Extracted records
┄┄┄┄┄┄┄┄┄┄
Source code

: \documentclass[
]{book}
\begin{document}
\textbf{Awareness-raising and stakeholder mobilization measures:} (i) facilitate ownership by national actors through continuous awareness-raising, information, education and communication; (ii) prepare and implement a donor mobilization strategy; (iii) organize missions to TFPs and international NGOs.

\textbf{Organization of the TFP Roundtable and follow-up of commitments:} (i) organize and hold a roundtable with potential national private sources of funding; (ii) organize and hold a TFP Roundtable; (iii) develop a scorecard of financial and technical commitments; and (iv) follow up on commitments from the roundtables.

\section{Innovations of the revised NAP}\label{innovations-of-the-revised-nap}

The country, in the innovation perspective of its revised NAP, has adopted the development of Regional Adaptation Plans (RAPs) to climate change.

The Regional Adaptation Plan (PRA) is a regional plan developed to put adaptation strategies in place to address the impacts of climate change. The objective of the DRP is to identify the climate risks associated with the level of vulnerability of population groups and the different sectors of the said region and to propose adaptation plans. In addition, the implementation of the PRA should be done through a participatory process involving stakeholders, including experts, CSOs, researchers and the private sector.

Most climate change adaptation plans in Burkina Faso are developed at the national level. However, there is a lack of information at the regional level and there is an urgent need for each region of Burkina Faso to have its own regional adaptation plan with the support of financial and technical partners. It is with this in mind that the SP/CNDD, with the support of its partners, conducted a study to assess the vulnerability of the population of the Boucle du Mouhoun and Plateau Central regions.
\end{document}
┄┄┄┄┄┄┄┄┄┄
Look for the string "revised" in the data above and return every line that has it.

Result for this exercise
\section{Innovations of the revised NAP}\label{innovations-of-the-revised-nap}
The country, in the innovation perspective of its revised NAP, has adopted the development of Regional Adaptation Plans (RAPs) to climate change.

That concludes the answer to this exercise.